[Source texts of formatted documents]
== Segment start ==

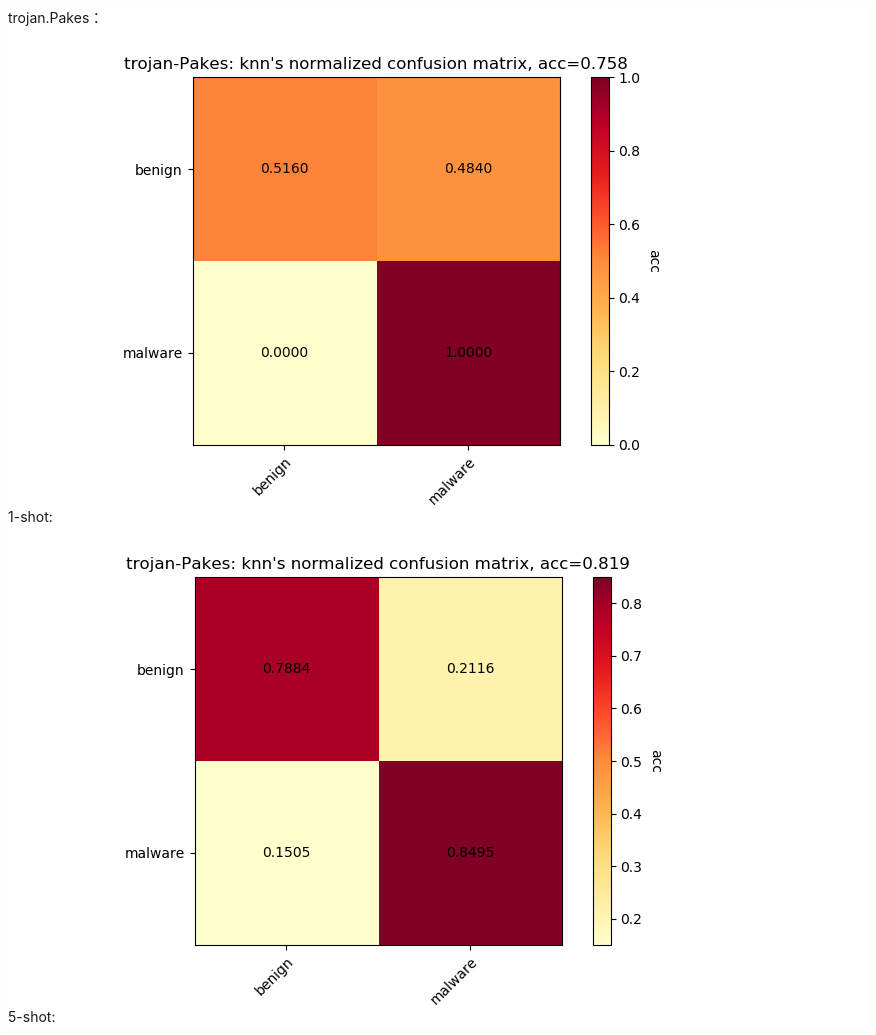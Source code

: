 trojan.Pakes：

1-shot:
![](../../doc/ml_fewshot_exp/trojan/1-shot/1shot_Pakes_knn.png)

5-shot:
![](../../doc/ml_fewshot_exp/trojan/5-shot/5shot_Pakes_knn.png)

== Segment end ==

ASSIGNMENT:
All the records above need to be given again word for word. Skip the pictures.

ANSWER SECTION:
Source code

: trojan.Pakes：

1-shot:
![](../../doc/ml_fewshot_exp/trojan/1-shot/1shot_Pakes_knn.png)

5-shot:
![](../../doc/ml_fewshot_exp/trojan/5-shot/5shot_Pakes_knn.png)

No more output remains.